_The problem_. Please retype the material beneath this task exactly, starting with its first line and finishing with the line containing "names as keys.</span>".

_Data to process_.
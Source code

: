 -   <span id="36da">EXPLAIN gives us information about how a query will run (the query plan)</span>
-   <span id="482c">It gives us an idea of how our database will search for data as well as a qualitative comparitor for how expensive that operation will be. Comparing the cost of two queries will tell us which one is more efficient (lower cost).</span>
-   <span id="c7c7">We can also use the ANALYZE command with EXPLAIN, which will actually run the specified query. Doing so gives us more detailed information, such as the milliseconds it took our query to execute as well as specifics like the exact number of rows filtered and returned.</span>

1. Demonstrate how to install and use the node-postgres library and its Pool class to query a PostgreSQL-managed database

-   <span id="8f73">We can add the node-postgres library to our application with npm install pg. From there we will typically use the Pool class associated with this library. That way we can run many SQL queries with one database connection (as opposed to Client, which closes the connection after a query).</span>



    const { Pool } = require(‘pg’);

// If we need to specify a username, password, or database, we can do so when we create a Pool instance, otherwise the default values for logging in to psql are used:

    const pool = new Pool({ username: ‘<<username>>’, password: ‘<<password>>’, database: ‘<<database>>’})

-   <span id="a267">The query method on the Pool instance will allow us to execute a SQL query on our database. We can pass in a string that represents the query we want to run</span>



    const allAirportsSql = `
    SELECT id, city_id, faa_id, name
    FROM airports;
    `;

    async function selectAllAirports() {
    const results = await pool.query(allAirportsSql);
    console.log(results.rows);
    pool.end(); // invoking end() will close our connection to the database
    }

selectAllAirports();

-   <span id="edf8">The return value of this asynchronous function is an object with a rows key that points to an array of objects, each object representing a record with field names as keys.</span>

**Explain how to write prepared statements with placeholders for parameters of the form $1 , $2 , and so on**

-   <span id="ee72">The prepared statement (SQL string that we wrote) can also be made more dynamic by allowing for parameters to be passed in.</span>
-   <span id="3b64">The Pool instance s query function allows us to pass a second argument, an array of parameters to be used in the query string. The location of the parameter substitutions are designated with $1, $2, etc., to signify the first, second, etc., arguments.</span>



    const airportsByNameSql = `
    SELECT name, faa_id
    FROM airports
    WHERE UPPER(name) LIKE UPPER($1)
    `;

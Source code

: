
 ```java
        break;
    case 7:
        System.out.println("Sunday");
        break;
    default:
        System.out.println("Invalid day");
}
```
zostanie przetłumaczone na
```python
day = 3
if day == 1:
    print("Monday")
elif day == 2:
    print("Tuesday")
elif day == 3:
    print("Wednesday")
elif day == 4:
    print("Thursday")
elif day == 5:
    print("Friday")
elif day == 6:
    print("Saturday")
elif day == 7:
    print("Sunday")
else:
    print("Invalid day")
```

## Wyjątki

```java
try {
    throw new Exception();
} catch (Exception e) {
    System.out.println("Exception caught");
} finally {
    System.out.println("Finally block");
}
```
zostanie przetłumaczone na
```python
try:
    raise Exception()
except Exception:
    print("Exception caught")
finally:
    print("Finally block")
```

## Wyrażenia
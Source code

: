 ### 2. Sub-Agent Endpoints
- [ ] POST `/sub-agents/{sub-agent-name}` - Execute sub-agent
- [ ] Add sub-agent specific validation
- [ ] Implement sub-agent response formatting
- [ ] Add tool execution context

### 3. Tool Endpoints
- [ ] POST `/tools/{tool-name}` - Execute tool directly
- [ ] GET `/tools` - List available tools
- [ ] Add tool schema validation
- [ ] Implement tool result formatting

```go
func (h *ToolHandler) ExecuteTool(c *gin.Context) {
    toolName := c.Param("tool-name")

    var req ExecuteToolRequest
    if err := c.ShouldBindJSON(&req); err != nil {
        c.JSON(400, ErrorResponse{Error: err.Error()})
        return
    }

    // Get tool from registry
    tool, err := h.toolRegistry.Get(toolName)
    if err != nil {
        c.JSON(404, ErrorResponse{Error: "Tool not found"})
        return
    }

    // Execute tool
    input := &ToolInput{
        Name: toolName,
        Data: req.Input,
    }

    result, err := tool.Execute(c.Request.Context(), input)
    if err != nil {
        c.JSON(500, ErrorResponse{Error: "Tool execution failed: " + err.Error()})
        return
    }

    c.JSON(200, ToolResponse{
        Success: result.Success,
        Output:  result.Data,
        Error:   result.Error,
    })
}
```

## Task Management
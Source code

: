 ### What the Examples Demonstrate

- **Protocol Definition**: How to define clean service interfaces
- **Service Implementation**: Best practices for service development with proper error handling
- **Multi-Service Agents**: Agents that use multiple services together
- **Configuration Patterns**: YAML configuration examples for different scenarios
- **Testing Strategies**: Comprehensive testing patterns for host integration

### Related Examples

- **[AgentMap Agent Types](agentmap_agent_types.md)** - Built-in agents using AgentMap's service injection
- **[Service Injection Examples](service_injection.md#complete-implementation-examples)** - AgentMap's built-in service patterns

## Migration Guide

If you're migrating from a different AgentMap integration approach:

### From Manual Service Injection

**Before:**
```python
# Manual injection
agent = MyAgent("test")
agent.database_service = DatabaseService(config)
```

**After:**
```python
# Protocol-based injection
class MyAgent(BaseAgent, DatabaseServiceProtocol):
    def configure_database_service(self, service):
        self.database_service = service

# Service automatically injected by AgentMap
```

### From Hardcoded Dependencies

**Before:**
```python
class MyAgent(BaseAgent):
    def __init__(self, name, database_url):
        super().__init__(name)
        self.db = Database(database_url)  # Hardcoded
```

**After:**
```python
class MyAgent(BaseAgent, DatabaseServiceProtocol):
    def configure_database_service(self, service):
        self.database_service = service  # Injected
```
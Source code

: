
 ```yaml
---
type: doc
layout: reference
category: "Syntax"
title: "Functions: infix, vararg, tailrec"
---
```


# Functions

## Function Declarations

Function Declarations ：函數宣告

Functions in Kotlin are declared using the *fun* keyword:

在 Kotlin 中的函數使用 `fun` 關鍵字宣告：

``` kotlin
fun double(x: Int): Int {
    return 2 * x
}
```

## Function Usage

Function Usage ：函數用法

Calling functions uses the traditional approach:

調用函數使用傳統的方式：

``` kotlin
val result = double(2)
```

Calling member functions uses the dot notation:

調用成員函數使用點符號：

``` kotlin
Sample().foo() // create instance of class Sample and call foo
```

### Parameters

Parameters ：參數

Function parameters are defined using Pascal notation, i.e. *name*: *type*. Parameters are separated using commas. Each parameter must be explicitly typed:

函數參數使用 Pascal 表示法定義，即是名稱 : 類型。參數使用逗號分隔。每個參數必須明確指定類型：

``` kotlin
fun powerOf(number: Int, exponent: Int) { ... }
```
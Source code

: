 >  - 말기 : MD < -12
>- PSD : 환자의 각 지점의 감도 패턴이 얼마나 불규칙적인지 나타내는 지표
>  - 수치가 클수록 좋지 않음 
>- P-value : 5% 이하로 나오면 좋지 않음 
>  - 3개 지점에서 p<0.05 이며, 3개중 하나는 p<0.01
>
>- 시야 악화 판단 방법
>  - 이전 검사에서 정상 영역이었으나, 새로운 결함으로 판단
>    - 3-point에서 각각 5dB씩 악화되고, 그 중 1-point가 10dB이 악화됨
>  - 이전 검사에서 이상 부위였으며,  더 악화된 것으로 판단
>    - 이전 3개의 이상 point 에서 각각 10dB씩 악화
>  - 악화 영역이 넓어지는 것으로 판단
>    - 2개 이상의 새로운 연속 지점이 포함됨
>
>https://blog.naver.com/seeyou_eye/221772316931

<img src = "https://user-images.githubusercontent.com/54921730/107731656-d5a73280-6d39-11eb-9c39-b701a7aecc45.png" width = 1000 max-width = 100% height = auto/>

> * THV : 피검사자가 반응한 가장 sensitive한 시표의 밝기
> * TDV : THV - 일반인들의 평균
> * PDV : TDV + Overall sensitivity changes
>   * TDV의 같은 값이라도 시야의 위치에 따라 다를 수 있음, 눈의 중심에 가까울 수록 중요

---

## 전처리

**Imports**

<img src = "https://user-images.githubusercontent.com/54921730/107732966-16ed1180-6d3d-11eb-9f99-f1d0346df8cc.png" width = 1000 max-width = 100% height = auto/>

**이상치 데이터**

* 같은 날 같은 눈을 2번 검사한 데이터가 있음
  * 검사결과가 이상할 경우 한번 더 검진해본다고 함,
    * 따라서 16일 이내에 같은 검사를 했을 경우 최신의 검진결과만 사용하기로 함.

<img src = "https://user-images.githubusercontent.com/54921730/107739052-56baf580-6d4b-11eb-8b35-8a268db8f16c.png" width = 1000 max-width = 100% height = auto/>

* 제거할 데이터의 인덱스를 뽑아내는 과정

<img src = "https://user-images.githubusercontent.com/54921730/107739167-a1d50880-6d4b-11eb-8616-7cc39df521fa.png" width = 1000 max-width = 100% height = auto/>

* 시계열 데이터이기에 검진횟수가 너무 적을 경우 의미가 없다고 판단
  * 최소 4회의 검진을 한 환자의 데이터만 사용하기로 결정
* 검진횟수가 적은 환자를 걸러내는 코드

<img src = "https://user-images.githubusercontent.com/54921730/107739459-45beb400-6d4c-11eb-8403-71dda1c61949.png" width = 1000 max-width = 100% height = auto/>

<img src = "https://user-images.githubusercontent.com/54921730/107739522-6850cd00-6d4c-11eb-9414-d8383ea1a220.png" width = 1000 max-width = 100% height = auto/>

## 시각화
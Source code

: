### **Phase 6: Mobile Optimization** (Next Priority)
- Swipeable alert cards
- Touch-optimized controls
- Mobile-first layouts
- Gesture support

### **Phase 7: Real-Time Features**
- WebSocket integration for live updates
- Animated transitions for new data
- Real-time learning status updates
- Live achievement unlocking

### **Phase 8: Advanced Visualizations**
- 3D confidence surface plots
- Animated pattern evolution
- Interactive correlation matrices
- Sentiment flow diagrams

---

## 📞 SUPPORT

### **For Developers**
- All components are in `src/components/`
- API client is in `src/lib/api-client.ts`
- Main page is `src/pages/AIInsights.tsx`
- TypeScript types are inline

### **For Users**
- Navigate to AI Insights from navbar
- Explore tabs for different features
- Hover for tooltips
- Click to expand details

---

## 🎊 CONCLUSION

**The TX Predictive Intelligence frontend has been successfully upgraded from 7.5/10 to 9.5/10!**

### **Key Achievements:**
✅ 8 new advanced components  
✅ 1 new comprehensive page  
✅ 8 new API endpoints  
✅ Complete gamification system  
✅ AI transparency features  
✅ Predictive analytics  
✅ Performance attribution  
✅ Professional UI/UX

_Solution to this task_.
Source code

: -   <span id="36da">EXPLAIN gives us information about how a query will run (the query plan)</span>
-   <span id="482c">It gives us an idea of how our database will search for data as well as a qualitative comparitor for how expensive that operation will be. Comparing the cost of two queries will tell us which one is more efficient (lower cost).</span>
-   <span id="c7c7">We can also use the ANALYZE command with EXPLAIN, which will actually run the specified query. Doing so gives us more detailed information, such as the milliseconds it took our query to execute as well as specifics like the exact number of rows filtered and returned.</span>

1. Demonstrate how to install and use the node-postgres library and its Pool class to query a PostgreSQL-managed database

-   <span id="8f73">We can add the node-postgres library to our application with npm install pg. From there we will typically use the Pool class associated with this library. That way we can run many SQL queries with one database connection (as opposed to Client, which closes the connection after a query).</span>



    const { Pool } = require(‘pg’);

// If we need to specify a username, password, or database, we can do so when we create a Pool instance, otherwise the default values for logging in to psql are used:

    const pool = new Pool({ username: ‘<<username>>’, password: ‘<<password>>’, database: ‘<<database>>’})

-   <span id="a267">The query method on the Pool instance will allow us to execute a SQL query on our database. We can pass in a string that represents the query we want to run</span>



    const allAirportsSql = `
    SELECT id, city_id, faa_id, name
    FROM airports;
    `;

    async function selectAllAirports() {
    const results = await pool.query(allAirportsSql);
    console.log(results.rows);
    pool.end(); // invoking end() will close our connection to the database
    }

selectAllAirports();

-   <span id="edf8">The return value of this asynchronous function is an object with a rows key that points to an array of objects, each object representing a record with field names as keys.</span>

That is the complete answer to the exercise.